Além de ficar com raiva dos policiais, eu acredito que Morris teria motivo o suficiente para ficar com muita raiva do juiz também. Talvez não o suficiente para ir atrás da mulher dele e espanca-la quase até a morte, mas vai saber. E seria muito fácil para Morris, ou qualquer outra pessoa que quisesse se vingar ou acertar contas com Jules Forstein, descobrir onde ele morava. Assim que foi nomeado como magistrado, saiu no jornal sobre sua indicação e na notícia incluía nada mais nada menos do que o endereço da casa dele. E o pior de tudo é que essa não foi a única vez em que o endereço apareceu no jornal. Até depois de virar juiz o endereço continuou aparecendo várias vezes. Então, se a polícia quisesse, dava para fazer uma triagem de pessoas afetadas ou prejudicadas pelo juiz e tentado identificar quem era o homem que espancou Dorothy.
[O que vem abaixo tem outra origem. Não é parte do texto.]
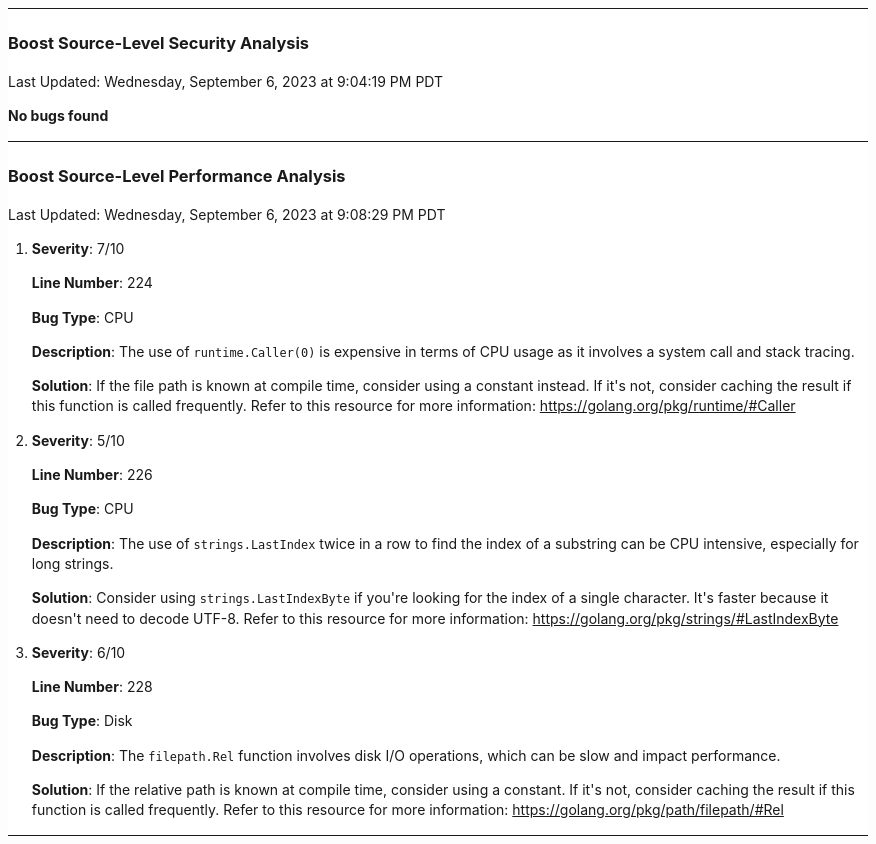

---

### Boost Source-Level Security Analysis

Last Updated: Wednesday, September 6, 2023 at 9:04:19 PM PDT

**No bugs found**



---

### Boost Source-Level Performance Analysis

Last Updated: Wednesday, September 6, 2023 at 9:08:29 PM PDT

1. **Severity**: 7/10

   **Line Number**: 224

   **Bug Type**: CPU

   **Description**: The use of `runtime.Caller(0)` is expensive in terms of CPU usage as it involves a system call and stack tracing.

   **Solution**: If the file path is known at compile time, consider using a constant instead. If it's not, consider caching the result if this function is called frequently. Refer to this resource for more information: https://golang.org/pkg/runtime/#Caller


2. **Severity**: 5/10

   **Line Number**: 226

   **Bug Type**: CPU

   **Description**: The use of `strings.LastIndex` twice in a row to find the index of a substring can be CPU intensive, especially for long strings.

   **Solution**: Consider using `strings.LastIndexByte` if you're looking for the index of a single character. It's faster because it doesn't need to decode UTF-8. Refer to this resource for more information: https://golang.org/pkg/strings/#LastIndexByte


3. **Severity**: 6/10

   **Line Number**: 228

   **Bug Type**: Disk

   **Description**: The `filepath.Rel` function involves disk I/O operations, which can be slow and impact performance.

   **Solution**: If the relative path is known at compile time, consider using a constant. If it's not, consider caching the result if this function is called frequently. Refer to this resource for more information: https://golang.org/pkg/path/filepath/#Rel






---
“Forstein, que mora no número 1825 da Rua Franklin…”
Fonte: The Telegraph

Outras coisas que eu descobri foram rumores locais que afirmavam que Jules havia determinado que a mulher fosse internada num hospital psiquiátrico, e que o homem que a levou de casa era um dos enfermeiros do hospital. Ele a teria internado por causa da depressão e do estresse pós traumático que ela estava sofrendo. Naquela época esses tipos de transtornos psicológicos eram muito estigmatizados, e os tratamentos eram muito polêmicos e pareciam mais torturas do que tratamentos, como o eletrochoque e a lobotomia. Nenhum juiz iria querer que o público soubesse que sua esposa era “louca”, muito menos que ele a internaria num manicômio. Então, se ele realmente fosse fazer isso, seria escondido.

É claro que Dorothy pode ter realmente sido sequestrada mas algo tenha dado errado. Ela poderia também já estar morta quando foi tirada de casa, já que a filha viu a mãe desacordada sendo carregada. Quem garante que ela ainda estava viva? Ela também pode ter resolvido simplesmente fugir e a história da filha não era real.

Essa teoria dela ter fugido por conta própria foi estimulada por uma notícia que saiu no Philadelphia Inquirer sobre um policial que acreditava ter visto Dorothy duas vezes após o desaparecimento. Edward Shapiro, entrou em contato com a polícia da Filadélfia afirmando ter visto uma mulher loira, cujos traços batiam exatamente com a descrição de Dorothy Forstein, por duas noites consecutivas em uma rua movimentada de Camden. Edward afirmou que ele notou a mulher parecida com Dorothy duas semanas após seu desaparecimento, numa sexta feira a noite, quando ela saía da cabine telefônica de uma loja de doces, e que pareceu assustada ao ver que havia um policial ali e que ele a estava observando. Ela saiu andando apressada e ele a seguiu discretamente até uma taverna onde ela se sentou para beber uma cerveja. Quando ela o viu entrar no local, ela saiu correndo.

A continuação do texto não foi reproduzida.